Profile of prostanoid production in inner medulla of vehicle-treated rats and rats treated with a cyclooxygenase-1 inhibitor (SC-560) in BUO rats for 12 and 24 h and sham-operated control rats
| Time, h | PGE2 | 6-Keto-PGF1α | PGF2α | TxB2 | PGD2 |
|---|---|---|---|---|---|
| 12 | |||||
| Sham | 1.4 ± 0.4 | 1.2 ± 0.3 | 1.3 ± 0.2 | 0.20 ± 0.03 | 0.11 ± 0.01 |
| BUO | 10.1 ± 1.8* | 7.0 ± 4.2* | 4.3 ± 0.7* | 0.35 ± 0.01* | 0.30 ± 0.02* |
| BUO + SC-560 | 5.1 ± 1.0†‡ | 5.4 ± 0.7‡ | 2.7 ± 0.4†‡ | 0.29 ± 0.03 | 0.20 ± 0.02† |
| 24 | |||||
| Sham | 0.95 ± 0.2 | 2.0 ± 0.2 | 2.0 ± 2.8 | 0.74 ± 0.12 | 0.25 ± 0.04 |
| BUO | 5.0 ± 1.2* | 4.4 ± 0.7* | 4.8 ± 1.3 | 0.55 ± 0.08 | 0.43 ± 0.16 |
| BUO + SC-560 | 4.5 ± 0.6‡ | 3.2 ± 0.4‡ | 4.8 ± 1.6 | 0.59 ± 0.09 | 0.21 ± 0.03 |
Values are means ± SE for n = 6 rats in each group.

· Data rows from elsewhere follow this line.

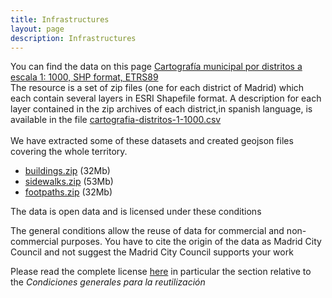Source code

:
 ```yaml
---
title: Infrastructures
layout: page
description: Infrastructures
---
```


You can find the data on this page
[Cartografía municipal por distritos a escala 1: 1000, SHP format, ETRS89](https://datos.madrid.es/portal/site/egob/menuitem.c05c1f754a33a9fbe4b2e4b284f1a5a0/?vgnextoid=a4f36d34fa86c410VgnVCM2000000c205a0aRCRD&vgnextchannel=374512b9ace9f310VgnVCM100000171f5a0aRCRD&vgnextfmt=default)
<br/>
The resource is a set of zip files (one for each district of Madrid) which each contain several layers in ESRI Shapefile format.
A description for each layer contained in the zip archives of each district,in spanish language, is available in the file [cartografia-distritos-1-1000.csv](https://datos.madrid.es/egob/catalogo/213565-0-cartografia-distritos-1-1000.csv)
<br/><br/>
We have extracted some of these datasets and created geojson files covering the whole territory.

* [buildings.zip](https://challenge.greemta.eu/data/infrastructures/buildings.zip) (32Mb)<br/>
* [sidewalks.zip](https://challenge.greemta.eu/data/infrastructures/sidewalks.zip) (53Mb)<br/>
* [footpaths.zip](https://challenge.greemta.eu/data/infrastructures/footpaths.zip) (32Mb)<br/>

The data is open data and is licensed under these conditions<br/>

The general conditions allow the reuse of data for commercial and non-commercial purposes. You have to cite the origin of the data as Madrid City Council and not suggest the Madrid City Council supports your work

Please read the complete license [here](https://datos.madrid.es/portal/site/egob/menuitem.3efdb29b813ad8241e830cc2a8a409a0/?vgnextoid=108804d4aab90410VgnVCM100000171f5a0aRCRD&vgnextchannel=b4c412b9ace9f310VgnVCM100000171f5a0aRCRD&vgnextfmt=default) in particular the section relative to the *Condiciones generales para la reutilización*
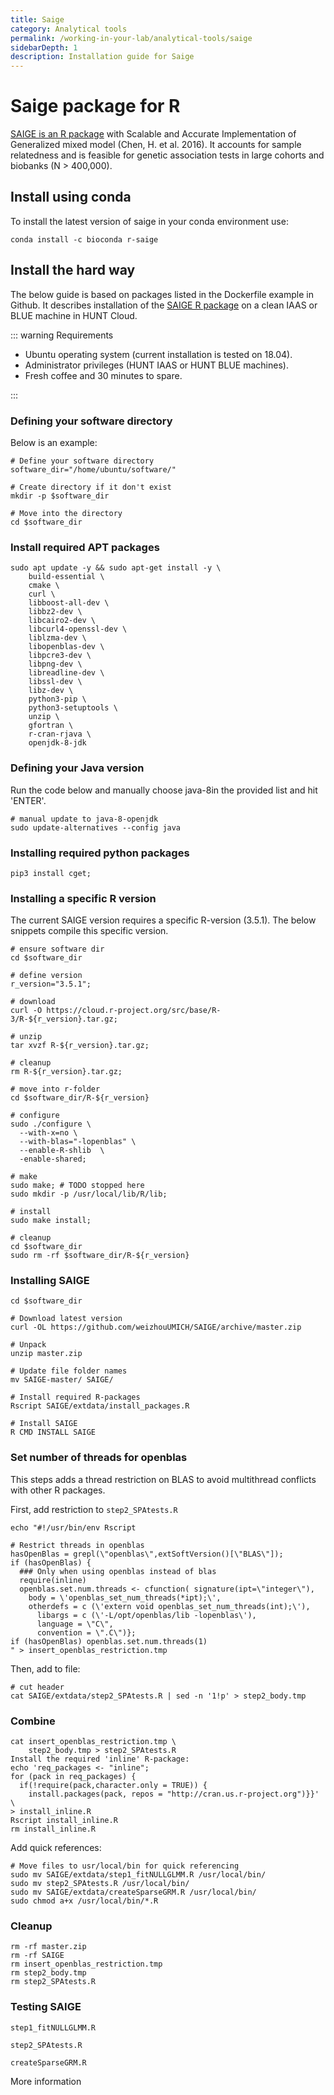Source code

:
 ```yaml
---
title: Saige
category: Analytical tools
permalink: /working-in-your-lab/analytical-tools/saige
sidebarDepth: 1
description: Installation guide for Saige
---
```


# Saige package for R

[SAIGE is an R package](https://github.com/weizhouUMICH/SAIGE) with Scalable and
Accurate Implementation of Generalized mixed model (Chen, H. et al. 2016).
It accounts for sample relatedness and is feasible for genetic association tests
in large cohorts and biobanks (N > 400,000).

## Install using conda

To install the latest version of saige in your conda environment use:

```
conda install -c bioconda r-saige
```

## Install the hard way

The below guide is based on packages listed in the Dockerfile example in Github. It describes installation
of the [SAIGE R package](https://github.com/weizhouUMICH/SAIGE) on a clean IAAS or BLUE machine in HUNT Cloud.

::: warning Requirements

- Ubuntu operating system (current installation is tested on 18.04).
- Administrator privileges (HUNT IAAS or HUNT BLUE machines).
- Fresh coffee and 30 minutes to spare.

:::

### Defining your software directory

Below is an example:

```
# Define your software directory
software_dir="/home/ubuntu/software/"

# Create directory if it don't exist
mkdir -p $software_dir

# Move into the directory
cd $software_dir
```

### Install required APT packages

```
sudo apt update -y && sudo apt-get install -y \
    build-essential \
    cmake \
    curl \
    libboost-all-dev \
    libbz2-dev \
    libcairo2-dev \
    libcurl4-openssl-dev \
    liblzma-dev \
    libopenblas-dev \
    libpcre3-dev \
    libpng-dev \
    libreadline-dev \
    libssl-dev \
    libz-dev \
    python3-pip \
    python3-setuptools \
    unzip \
    gfortran \
    r-cran-rjava \
    openjdk-8-jdk
```

### Defining your Java version

Run the code below and manually choose java-8in the provided list and hit 'ENTER'.

```
# manual update to java-8-openjdk
sudo update-alternatives --config java
```

### Installing required python packages

```
pip3 install cget;
```

### Installing a specific R version

The current SAIGE version requires a specific R-version (3.5.1). The below snippets compile this specific version.

```
# ensure software dir
cd $software_dir

# define version
r_version="3.5.1";

# download
curl -O https://cloud.r-project.org/src/base/R-3/R-${r_version}.tar.gz;

# unzip
tar xvzf R-${r_version}.tar.gz;

# cleanup
rm R-${r_version}.tar.gz;

# move into r-folder
cd $software_dir/R-${r_version}

# configure
sudo ./configure \
  --with-x=no \
  --with-blas="-lopenblas" \
  --enable-R-shlib  \
  -enable-shared;

# make
sudo make; # TODO stopped here
sudo mkdir -p /usr/local/lib/R/lib;

# install
sudo make install;

# cleanup
cd $software_dir
sudo rm -rf $software_dir/R-${r_version}
```

### Installing SAIGE

```
cd $software_dir

# Download latest version
curl -OL https://github.com/weizhouUMICH/SAIGE/archive/master.zip

# Unpack
unzip master.zip

# Update file folder names
mv SAIGE-master/ SAIGE/

# Install required R-packages
Rscript SAIGE/extdata/install_packages.R

# Install SAIGE
R CMD INSTALL SAIGE
```

### Set number of threads for openblas

This steps adds a thread restriction on BLAS to avoid multithread
conflicts with other R packages.

First, add restriction to `step2_SPAtests.R`

```
echo "#!/usr/bin/env Rscript

# Restrict threads in openblas
hasOpenBlas = grepl(\"openblas\",extSoftVersion()[\"BLAS\"]);
if (hasOpenBlas) {
  ### Only when using openblas instead of blas
  require(inline)
  openblas.set.num.threads <- cfunction( signature(ipt=\"integer\"),
    body = \'openblas_set_num_threads(*ipt);\',
    otherdefs = c (\'extern void openblas_set_num_threads(int);\'),
      libargs = c (\'-L/opt/openblas/lib -lopenblas\'),
      language = \"C\",
      convention = \".C\")};
if (hasOpenBlas) openblas.set.num.threads(1)
" > insert_openblas_restriction.tmp
```

Then, add to file:

```
# cut header
cat SAIGE/extdata/step2_SPAtests.R | sed -n '1!p' > step2_body.tmp
```

### Combine

```
cat insert_openblas_restriction.tmp \
    step2_body.tmp > step2_SPAtests.R
Install the required 'inline' R-package:
echo 'req_packages <- "inline";
for (pack in req_packages) {
  if(!require(pack,character.only = TRUE)) {
    install.packages(pack, repos = "http://cran.us.r-project.org")}}' \
> install_inline.R
Rscript install_inline.R
rm install_inline.R
```

Add quick references:

```
# Move files to usr/local/bin for quick referencing
sudo mv SAIGE/extdata/step1_fitNULLGLMM.R /usr/local/bin/
sudo mv step2_SPAtests.R /usr/local/bin/
sudo mv SAIGE/extdata/createSparseGRM.R /usr/local/bin/
sudo chmod a+x /usr/local/bin/*.R
```

### Cleanup

```
rm -rf master.zip
rm -rf SAIGE
rm insert_openblas_restriction.tmp
rm step2_body.tmp
rm step2_SPAtests.R
```

### Testing SAIGE

```
step1_fitNULLGLMM.R

step2_SPAtests.R

createSparseGRM.R
```

More information

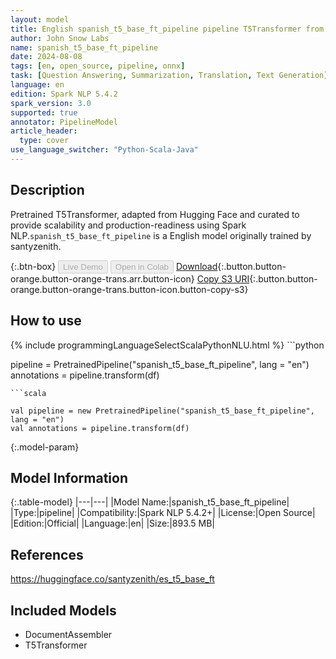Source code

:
 ```yaml
---
layout: model
title: English spanish_t5_base_ft_pipeline pipeline T5Transformer from santyzenith
author: John Snow Labs
name: spanish_t5_base_ft_pipeline
date: 2024-08-08
tags: [en, open_source, pipeline, onnx]
task: [Question Answering, Summarization, Translation, Text Generation]
language: en
edition: Spark NLP 5.4.2
spark_version: 3.0
supported: true
annotator: PipelineModel
article_header:
  type: cover
use_language_switcher: "Python-Scala-Java"
---
```


## Description

Pretrained T5Transformer, adapted from Hugging Face and curated to provide scalability and production-readiness using Spark NLP.`spanish_t5_base_ft_pipeline` is a English model originally trained by santyzenith.

{:.btn-box}
<button class="button button-orange" disabled>Live Demo</button>
<button class="button button-orange" disabled>Open in Colab</button>
[Download](https://s3.amazonaws.com/auxdata.johnsnowlabs.com/public/models/spanish_t5_base_ft_pipeline_en_5.4.2_3.0_1723090610911.zip){:.button.button-orange.button-orange-trans.arr.button-icon}
[Copy S3 URI](s3://auxdata.johnsnowlabs.com/public/models/spanish_t5_base_ft_pipeline_en_5.4.2_3.0_1723090610911.zip){:.button.button-orange.button-orange-trans.button-icon.button-copy-s3}

## How to use



<div class="tabs-box" markdown="1">
{% include programmingLanguageSelectScalaPythonNLU.html %}
```python

pipeline = PretrainedPipeline("spanish_t5_base_ft_pipeline", lang = "en")
annotations =  pipeline.transform(df)   

```
```scala

val pipeline = new PretrainedPipeline("spanish_t5_base_ft_pipeline", lang = "en")
val annotations = pipeline.transform(df)

```
</div>

{:.model-param}
## Model Information

{:.table-model}
|---|---|
|Model Name:|spanish_t5_base_ft_pipeline|
|Type:|pipeline|
|Compatibility:|Spark NLP 5.4.2+|
|License:|Open Source|
|Edition:|Official|
|Language:|en|
|Size:|893.5 MB|

## References

https://huggingface.co/santyzenith/es_t5_base_ft

## Included Models

- DocumentAssembler
- T5Transformer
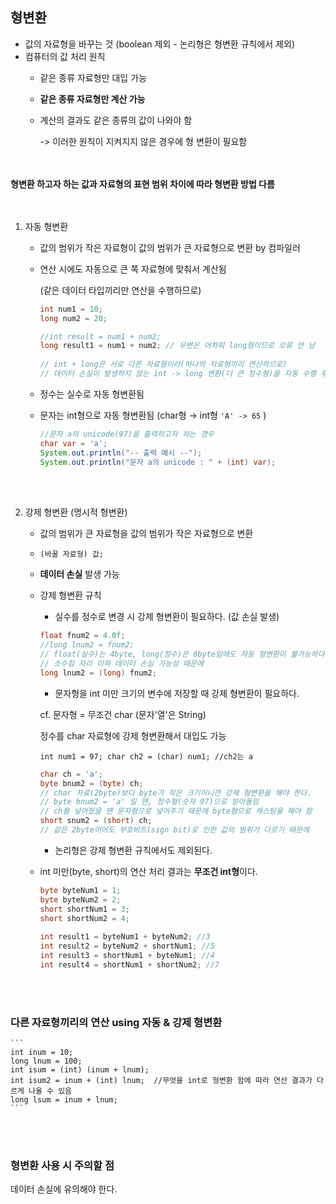 ## 형변환

- 값의 자료형을 바꾸는 것 (boolean 제외 - 논리형은 형변환 규칙에서 제외)
- 컴퓨터의 값 처리 원칙
  - 같은 종류 자료형만 대입 가능
  - **같은 종류 자료형만 계산 가능**
  - 계산의 결과도 같은 종류의 값이 나와야 함

    -> 이러한 원칙이 지켜지지 않은 경우에 형 변환이 필요함<br>
    <br><br>

**형변환 하고자 하는 값과 자료형의 표현 범위 차이에 따라 형변환 방법 다름**<br>
<br><br>

1. 자동 형변환
    - 값의 범위가 작은 자료형이 값의 범위가 큰 자료형으로 변환 by 컴파일러
    - 연산 시에도 자동으로 큰 쪽 자료형에 맞춰서 계산됨

        (같은 데이터 타입끼리만 연산을 수행하므로)<br>

        ```java
        int num1 = 10;
        long num2 = 20;

        //int result = num1 + num2;
        long result1 = num1 + num2; // 우변은 어차피 long형이므로 오류 안 남
        								  
        // int + long은 서로 다른 자료형이라(하나의 자료형끼리 연산하므로)
        // 데이터 손실이 발생하지 않는 int -> long 변환(더 큰 정수형)을 자동 수행 후 연산한다.
        ```

    - 정수는 실수로 자동 형변환됨
    - 문자는 int형으로 자동 형변환됨 (char형 → int형 `'A' -> 65` )

        ```java
        //문자 a의 unicode(97)을 출력하고자 하는 경우
        char var = 'a';
        System.out.println("-- 출력 예시 --");
        System.out.println("문자 a의 unicode : " + (int) var);
        ```
<br><br>

2. 강제 형변환 (명시적 형변환)
    - 값의 범위가 큰 자료형을 값의 범위가 작은 자료형으로 변환
    - `(바꿀 자료형) 값;`
    - **데이터 손실** 발생 가능
    - 강제 형변환 규칙
        - 실수를 정수로 변경 시 강제 형변환이 필요하다. (값 손실 발생)

        ```java
        float fnum2 = 4.0f;
        //long lnum2 = fnum2;	
        // float(실수)는 4byte, long(정수)은 8byte임에도 자동 형변환이 불가능하다.
        // 소수점 자리 이하 데이터 손실 가능성 때문에
        long lnum2 = (long) fnum2;
        ```
        - 문자형을 int 미만 크기의 변수에 저장할 때 강제 형변환이 필요하다. 

        cf. 문자형 = 무조건 char (문자'열'은 String)<br>

        정수를 char 자료형에 강제 형변환해서 대입도 가능<br>

         `int num1 = 97; char ch2 = (char) num1; //ch2는 a`

        ```java
        char ch = 'a';
        byte bnum2 = (byte) ch; 
        // char 자료(2byte)보다 byte가 작은 크기이니깐 강제 형변환을 해야 한다.
        // byte bnum2 = 'a' 일 땐, 정수형(숫자 97)으로 받아들임
        // ch를 넣어줬을 땐 문자형으로 넣어주기 때문에 byte형으로 캐스팅을 해야 함
        short snum2 = (short) ch; 
        // 같은 2byte이어도 부호비트(sign bit)로 인한 값의 범위가 다르기 때문에
        ```

        - 논리형은 강제 형변환 규칙에서도 제외된다.

    - int 미만(byte, short)의 연산 처리 결과는 **무조건 int형**이다.

        ```java
        byte byteNum1 = 1;
        byte byteNum2 = 2;
        short shortNum1 = 3;
        short shortNum2 = 4;
        		
        int result1 = byteNum1 + byteNum2; //3
        int result2 = byteNum2 + shortNum1; //5
        int result3 = shortNum1 + byteNum1; //4
        int result4 = shortNum1 + shortNum2; //7
        ```
<br><br>
### 다른 자료형끼리의 연산 using 자동 & 강제 형변환 ###

    ``` 
    int inum = 10;
    long lnum = 100;
    int isum = (int) (inum + lnum);
    int isum2 = inum + (int) lnum;  //무엇을 int로 형변환 함에 따라 연산 결과가 다르게 나올 수 있음
    long lsum = inum + lnum;
    ```
<br><br>

### 형변환 사용 시 주의할 점 ###
데이터 손실에 유의해야 한다.<br>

Units are pg/μg tissue. P < 0.05, respective prostanoids in nontreated BUO vs. sham-operated control rats (*), respective prostanoids in nontreated BUO vs. SC-560-treated BUO rats (†), and respective prostanoids in SC-560-treated BUO vs. sham-operated control rats (‡).